Well… we’ll get to that. Spoilers and so on!

Sure, it was an episode of Supernatural but it was ALSO a backdoor pilot for a potential spinoff called Wayward Sisters. As in “Carry on my wayward sonnnn…” only, you know, with women. So many women! When we last saw Sam and Dean, they were trapped in an alternate dimension called “The Bad Place” where there be monsters. Really big ones at that.

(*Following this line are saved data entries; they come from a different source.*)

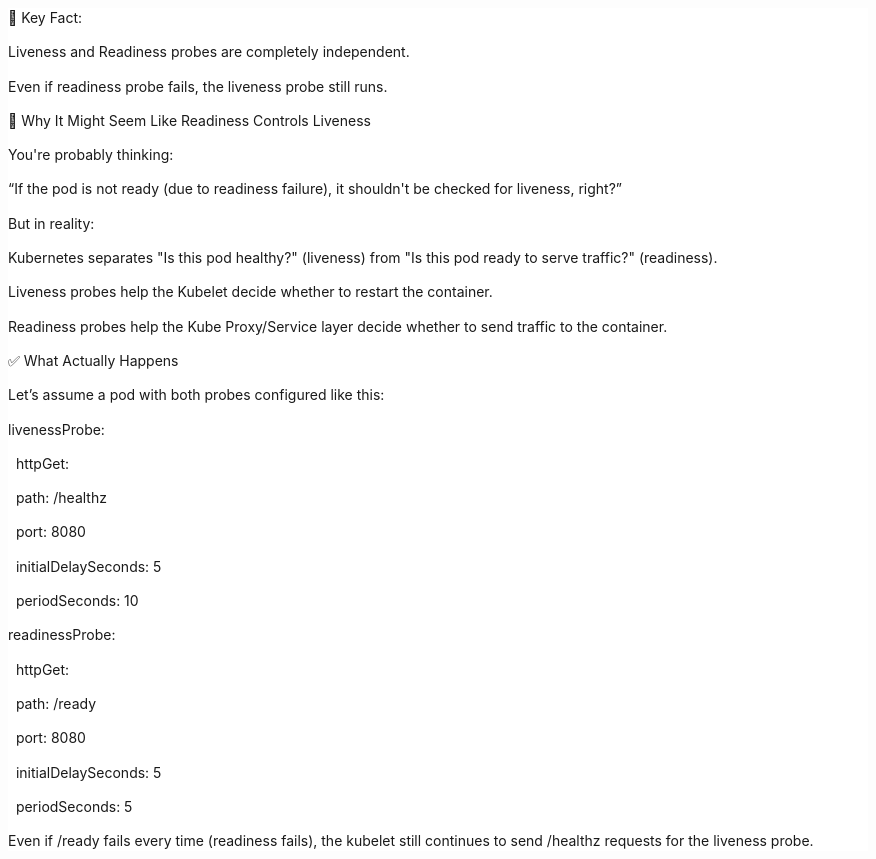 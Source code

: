 
🔄 Key Fact:

Liveness and Readiness probes are completely independent.

Even if readiness probe fails, the liveness probe still runs.





🧠 Why It Might Seem Like Readiness Controls Liveness

You're probably thinking:



“If the pod is not ready (due to readiness failure), it shouldn't be checked for liveness, right?”



But in reality:

Kubernetes separates "Is this pod healthy?" (liveness) from "Is this pod ready to serve traffic?" (readiness).

Liveness probes help the Kubelet decide whether to restart the container.

Readiness probes help the Kube Proxy/Service layer decide whether to send traffic to the container.





✅ What Actually Happens

Let’s assume a pod with both probes configured like this:



livenessProbe:

&nbsp; httpGet:

&nbsp;   path: /healthz

&nbsp;   port: 8080

&nbsp; initialDelaySeconds: 5

&nbsp; periodSeconds: 10



readinessProbe:

&nbsp; httpGet:

&nbsp;   path: /ready

&nbsp;   port: 8080

&nbsp; initialDelaySeconds: 5

&nbsp; periodSeconds: 5





Even if /ready fails every time (readiness fails), the kubelet still continues to send /healthz requests for the liveness probe.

That cliffhanger was setting up this backdoor pilot by putting our flannel-clad boys in a pickle so nasty they’d be the ones in need of saving. Enter motherfuckin’ badass Sheriff Jody Mills (Kim Rhodes) with her fresh new female posse, ready to save the day! Along for the ride were familiar faces like Claire (Kathryn Newton), Alex (Katherine Ramdeen) and the always hilarious Donna (Briana Buckmaster), as well as a couple of relative newcomers we just met in the first half of the season: the psychic Patience (Clark Backo) and the dreamwalker Kaia (Yadira Guevara-Prip). Most of the episode was dedicated to bringing this crew together — with a clever callback to the original Supernatural pilot, when Jody tells Claire, “It’s Sam and Dean. They’re missing. They were on a hunting trip and I haven’t heard from them for a few days.” Gee, why does that sound so familiar…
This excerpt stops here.